Know That You’re Not Responsible For a Rift
Will this cause a rift with your parents? My guess is that expressing yourself clearly will help them see your perspective, and they may be more flexible than you anticipate. However, be prepared to stand your ground, firm in the knowledge that what you’re asking for is perfectly fair and reasonable.
“Even if they refuse, you are not responsible for creating a rift; rather, your boundary has been made more apparent,” says Esmaeilpour. “A real rift is usually found where people have not given voice to their needs for a long time, and this eventually leads to a breaking point. The best way to maintain the relationship while taking care of your well-being at the same time is to tackle the issue calmly, early, and clearly.”
Find the Middle Ground
In addition to setting your boundary, ask your parents to join you and your husband in finding a solution that works for all of you. This will help them feel like active participants, which might make them more open to alternatives. Here are a few suggestions to throw out there:
– You alternate hosting/travel years, so no couple consistently shoulders the financial burden of flights.

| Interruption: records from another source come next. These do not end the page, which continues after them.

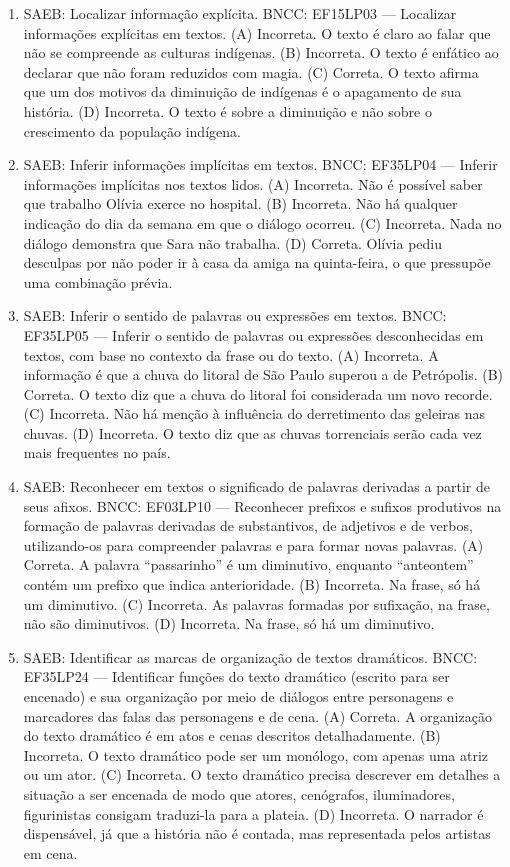 \begin{enumerate}
\item
SAEB: Localizar informação explícita. 
BNCC: EF15LP03 --- Localizar informações explícitas em textos.
(A) Incorreta. O texto é claro ao falar que não se compreende as culturas indígenas. 
(B) Incorreta. O texto é enfático ao declarar que não foram reduzidos com magia. 
(C) Correta. O texto afirma que um dos motivos da diminuição de indígenas é o apagamento de sua história. 
(D) Incorreta. O texto é sobre a diminuição e não sobre o crescimento da população indígena.

\item
SAEB: Inferir informações implícitas em textos. 
BNCC: EF35LP04 --- Inferir informações implícitas nos textos lidos. 
(A) Incorreta. Não é possível saber que trabalho Olívia exerce no hospital. 
(B) Incorreta. Não há qualquer indicação do dia da semana em que o diálogo ocorreu. 
(C) Incorreta. Nada no diálogo demonstra que Sara não trabalha. 
(D) Correta. Olívia pediu desculpas por não poder ir à casa da amiga na quinta-feira, o que pressupõe uma combinação prévia.

\item
SAEB: Inferir o sentido de palavras ou expressões em textos. 
BNCC: EF35LP05 --- Inferir o sentido de palavras ou expressões desconhecidas em textos, com base no contexto da frase ou do texto. 
(A) Incorreta. A informação é que a chuva do litoral de São Paulo superou a de Petrópolis. 
(B) Correta. O texto diz que a chuva do litoral foi considerada um novo recorde. 
(C) Incorreta. Não há menção à influência do derretimento das geleiras nas chuvas. 
(D) Incorreta. O texto diz que as chuvas torrenciais serão cada vez mais frequentes no país.

\item
SAEB: Reconhecer em textos o significado de palavras derivadas a partir de seus afixos. 
BNCC: EF03LP10 --- Reconhecer prefixos e sufixos produtivos na formação de palavras derivadas de substantivos, de adjetivos e de verbos, utilizando-os para compreender palavras e para formar novas palavras. 
(A) Correta. A palavra ``passarinho'' é um diminutivo, enquanto ``anteontem'' contém um prefixo que indica anterioridade. 
(B) Incorreta. Na frase, só há um diminutivo. 
(C) Incorreta. As palavras formadas por sufixação, na frase, não são diminutivos. 
(D) Incorreta. Na frase, só há um diminutivo.

\item
SAEB: Identificar as marcas de organização de textos dramáticos. 
BNCC: EF35LP24 --- Identificar funções do texto dramático (escrito para ser encenado) e sua organização por meio de diálogos entre personagens e marcadores das falas das personagens e de cena. 
(A) Correta. A organização do texto dramático é em atos e cenas descritos detalhadamente. 
(B) Incorreta. O texto dramático pode ser um monólogo, com apenas uma atriz ou um ator. 
(C) Incorreta. O texto dramático precisa descrever em detalhes a situação a ser encenada de modo que atores, cenógrafos, iluminadores, figurinistas consigam traduzi-la para a plateia. 
(D) Incorreta. O narrador é dispensável, já que a história não é contada, mas representada pelos artistas em cena.


\end{enumerate}
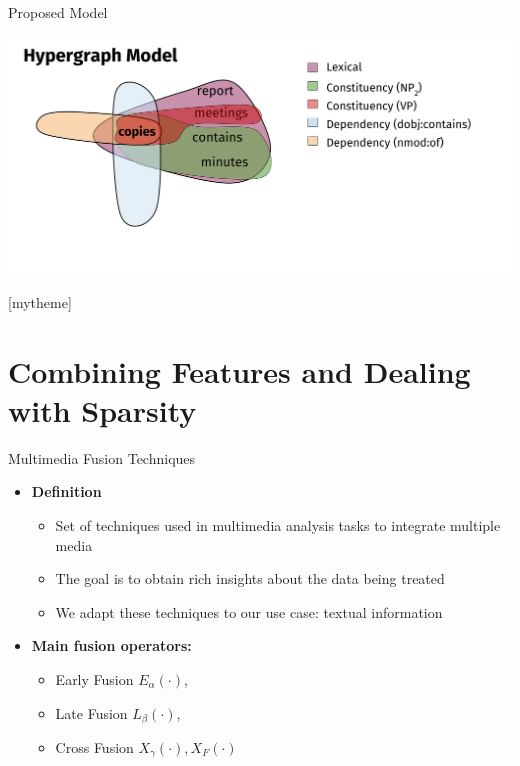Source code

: \documentclass[10pt,xcolor=table]{beamer}
\begin{document}
\begin{frame}{Proposed Model}
\begin{overprint}
	\includegraphics[width=1\linewidth]{image2/Chapitre2/hyper_network_ex_5.pdf}%
	\end{overprint}
	\vspace{7cm}
\end{frame}


[mytheme]
\section[Contributions in Detail]{Combining Features and Dealing with Sparsity}                  

      
\begin{frame}{Multimedia Fusion Techniques}

\begin{itemize}[<+- | alert@+>]
\item \large \textbf{Definition}
	\begin{itemize}
	\item Set of techniques used in multimedia analysis tasks to integrate multiple media \cite{AtreyHEK10,ahn2010link}
	\item The goal is to obtain rich insights about the data being treated
	\item We adapt these techniques to our use case: textual information
	\end{itemize}
\item \large\textbf{Main fusion operators:}
	\begin{itemize}
	\item Early Fusion $E_\alpha(\cdot)$, 
	\item Late Fusion $L_\beta(\cdot)$, 
	\item Cross Fusion $X_\gamma(\cdot), X_F(\cdot)$
	\end{itemize}

\end{itemize}
\end{frame}
\end{document}
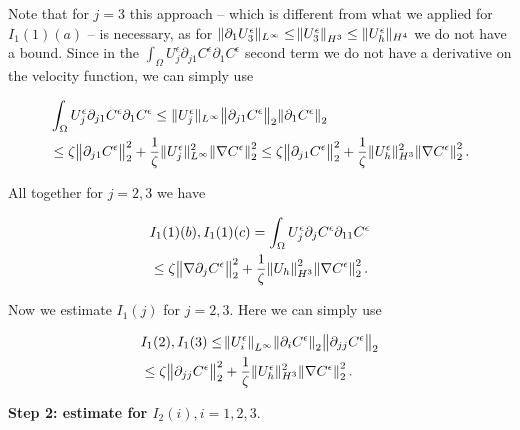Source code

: \documentclass[11pt]{article}
\begin{document}
Note that for $j=3$ this approach -- which is different from what we applied for $I_1(1)(a)$ -- is necessary, as for $\| \partial_1 U_3^\epsilon \| _ {L^\infty} \leq \norm{U_3^\epsilon}_{H^3} \leq \| U_h^\epsilon \| _{H^4}$ we do not have a bound. Since in the $\int_\Omega U_j^\epsilon \partial_{j1} C^\epsilon \partial_1 C^\epsilon$ second term we do not have a derivative on the velocity function, we can simply use

\begin{equation} \nonumber
  \begin{split}
    & \int_\Omega U_j^\epsilon \partial_{j1} C^\epsilon \partial_1 C^\epsilon \leq \| U_j^\epsilon \| _{L^\infty} \norm{\partial_{j1} C^\epsilon}_2 \norm{\partial_1 C^\epsilon}_2 \\
    &  \leq \zeta \norm{\partial_{j1} C^\epsilon}_2^2 +  \frac{1}{\zeta} \| U_j^\epsilon \| _{L^\infty}^2 \norm{\nabla C^\epsilon}_2^2 \leq \zeta \norm{\partial_{j1} C^\epsilon}_2^2 +  \frac{1}{\zeta} \| U_h^\epsilon \| _{H^3}^2 \norm{\nabla C^\epsilon}_2^2. 
  \end{split}
\end{equation}

All together for $j = 2,3$ we have

\begin{equation}
  \begin{split}
    & I_1(1)(b), I_1(1)(c) = \int_\Omega U_j^\epsilon \partial_j C^\epsilon \partial_{11} C^\epsilon \\
    & \leq \zeta \norm{\nabla \partial_j C^\epsilon}_2^2 + \frac{1}{\zeta} \norm{U_h}_{H^3}^2 \norm{\nabla C^\epsilon}_2^2.
  \end{split}
\end{equation}

Now we estimate $I_1(j)$ for $j = 2,3.$ Here we can simply use

\begin{equation}
  \begin{split}
    & I_1(2), I_1(3) \leq \norm{U_i^\epsilon}_{L^\infty} \norm{\partial_i C^\epsilon}_2 \norm{\partial_{jj}C^\epsilon}_2 \\
    & \leq \zeta \norm{\partial_{jj} C^\epsilon}_2^2 + \frac{1}{\zeta} \| U_h^\epsilon \| _ {H^3} ^ 2 \norm{\nabla C^\epsilon}_2^2.
  \end{split}
\end{equation}

\textbf{Step 2: estimate for $I_2(i), i=1,2,3.$}
\end{document}
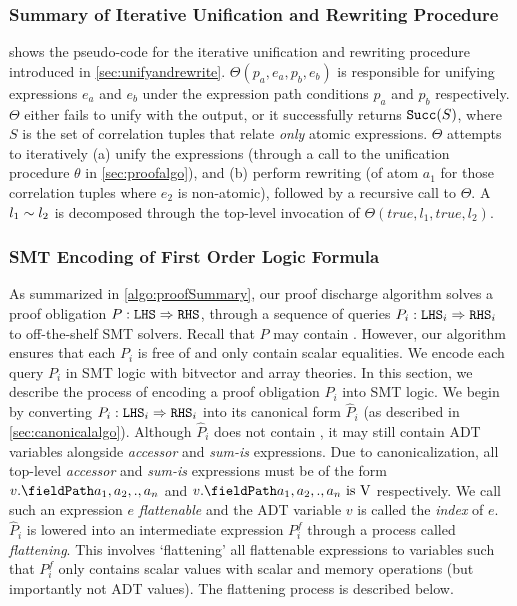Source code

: 

\subsubsection{Summary of Iterative Unification and Rewriting Procedure}
\label{sec:unifyandrewritealgo}
 shows the pseudo-code for the iterative unification and rewriting procedure
introduced in \cref{sec:unifyandrewrite}.
$\Theta(p_a,e_a,p_b,e_b)$ is responsible for unifying expressions $e_a$ and $e_b$ under the expression
path conditions $p_a$ and $p_b$ respectively.
$\Theta$ either fails to unify with the  output, or it successfully returns ${\tt Succ}(S)$, where $S$
is the set of correlation tuples that relate {\em only} atomic expressions.
$\Theta$ attempts to iteratively (a) unify the expressions (through a call to the unification procedure $\theta$ in \cref{sec:proofalgo}),
and (b) perform rewriting (of atom $a_1$ for those correlation tuples  where $e_2$ is non-atomic), followed by
a recursive call to $\Theta$.
A \recursiveRelation{} $l_1 \sim{} l_2$ is decomposed through the top-level invocation of $\Theta(true,l_1,true,l_2)$.



\subsubsection{SMT Encoding of First Order Logic Formula}
\label{sec:smtencoding}
As summarized in \cref{algo:proofSummary}, our proof discharge algorithm solves a proof obligation $P: {\tt LHS}{} \Rightarrow {\tt RHS}{}$,
through a sequence of queries $P_i : {\tt LHS}{}_i \Rightarrow {\tt RHS}{}_i$ to off-the-shelf SMT solvers.
Recall that $P$ may contain \recursiveRelations{}.
However, our algorithm ensures that each $P_i$ is free of \recursiveRelations{} and only contain
scalar equalities.
We encode each query $P_i$ in SMT logic with bitvector and array theories.
In this section, we describe the process of encoding a proof obligation $P_i$ into SMT logic.
We begin by converting $P_i : {\tt LHS}{}_i \Rightarrow {\tt RHS}{}_i$ into its canonical form $\hat{P}_i$
(as described in \cref{sec:canonicalalgo}).
Although $\hat{P}_i$ does not contain \recursiveRelations{}, it may still contain
ADT variables alongside {\em accessor} and {\em sum-is} expressions.
Due to canonicalization, all top-level {\em accessor} and {\em sum-is} expressions must be of the form
$\prodAccess{v}{a_1,a_2,.,a_n}$ and $\sumIs{\prodAccess{v}{a_1,a_2,.,a_n}}{\textnormal{V}}$ respectively.
We call such an expression $e$ {\em flattenable} and the ADT variable $v$ is called the {\em index} of $e$.
$\hat{P}_i$ is lowered into an intermediate expression $P_i^f$ through a process called {\em flattening}.
This involves `flattening' all flattenable expressions to variables such that
$P_i^f$ only contains scalar values with scalar and memory operations (but importantly not ADT values).
The flattening process is described below.

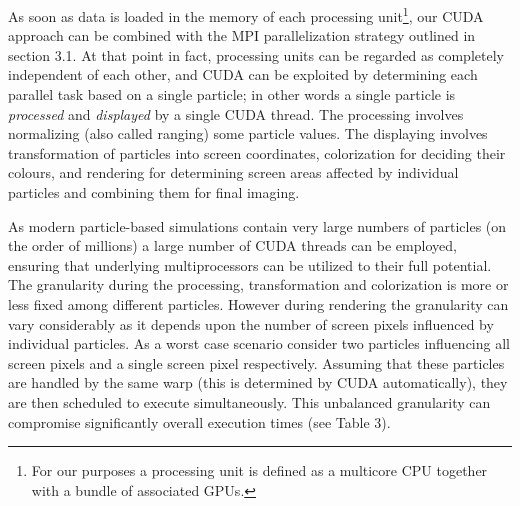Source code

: \documentclass[1p,times]{elsarticle}
\begin{document}

As soon as data is loaded in the memory of each processing unit\footnote{For our purposes a processing unit is defined as a multicore CPU together with a bundle of associated GPUs.}, our CUDA approach can be combined with the MPI parallelization strategy outlined in section 3.1. At that point in fact, processing units can be regarded as completely independent of each other, and CUDA can be exploited by determining each parallel task based on a single particle; in other 
words a single particle is {\it processed} and {\it displayed} by a single CUDA thread. 
The processing involves normalizing (also called ranging) some particle values. 
The displaying involves transformation of particles into screen coordinates, colorization 
for deciding their colours, and rendering for determining screen areas affected by individual particles and combining them for final imaging.


As modern particle-based simulations contain very large numbers of particles 
(on the order of millions) a large number of CUDA threads can be employed,
ensuring that underlying multiprocessors can be utilized to their full potential. 
The granularity during the processing, transformation and colorization is more or 
less fixed among different particles. However during rendering the granularity 
can vary considerably as it depends upon the number of screen pixels influenced 
by individual particles. As a worst case scenario consider two particles influencing 
all screen pixels and a single screen pixel respectively. Assuming that these 
particles are handled by the same warp (this is determined by CUDA automatically), 
they are then scheduled to execute simultaneously. This unbalanced granularity 
can compromise significantly overall execution times (see Table 3).
\end{document}
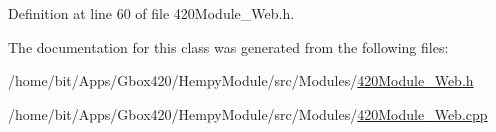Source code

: Definition at line 60 of file 420\+Module\+\_\+\+Web.\+h.



The documentation for this class was generated from the following files\+:\begin{DoxyCompactItemize}
\item 
/home/bit/\+Apps/\+Gbox420/\+Hempy\+Module/src/\+Modules/\hyperlink{_hempy_module_2src_2_modules_2420_module___web_8h}{420\+Module\+\_\+\+Web.\+h}\item 
/home/bit/\+Apps/\+Gbox420/\+Hempy\+Module/src/\+Modules/\hyperlink{_hempy_module_2src_2_modules_2420_module___web_8cpp}{420\+Module\+\_\+\+Web.\+cpp}\end{DoxyCompactItemize}
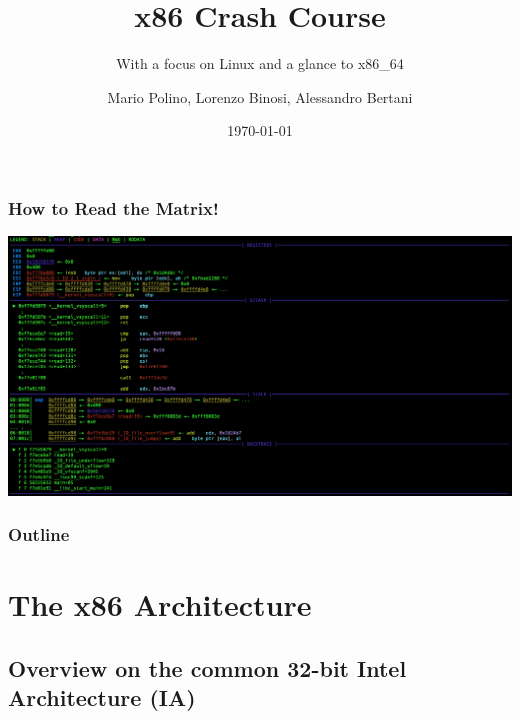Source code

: \documentclass[]{beamer}
\title{x86 Crash Course}
\subtitle{With a focus on Linux and a glance to x86\_64}
\author[NECSTLab]{Mario Polino, Lorenzo Binosi, Alessandro Bertani}
\institute{DEIB, Politecnico di Milano}
\date{\today}
\begin{document}
\begin{frame}
	\titlepage
\end{frame}



\begin{frame}
	\frametitle{How to Read the Matrix!}
  \hspace*{-11mm}
  \includegraphics[width=\paperwidth]{./images/pwndbg.png}
\end{frame}
\begin{frame}
  \frametitle{Outline}
  \tableofcontents
\end{frame}

\section{The x86 Architecture}
\subsection{Overview on the common 32-bit Intel Architecture (IA)}
\end{document}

– You agree that travel costs are split evenly between you each year.
– You opt to literally meet halfway, ideally driving to a destination between your locations to enjoy Christmas on neutral ground while keeping costs down.
– You avoid the festive fare hikes and hold your annual family celebration at a different, more affordable time of year
However, it turns out, communicating rather than bottling your feelings is always a good idea. Wishing you and your whole family a stress-free, calm, and connected Christmas!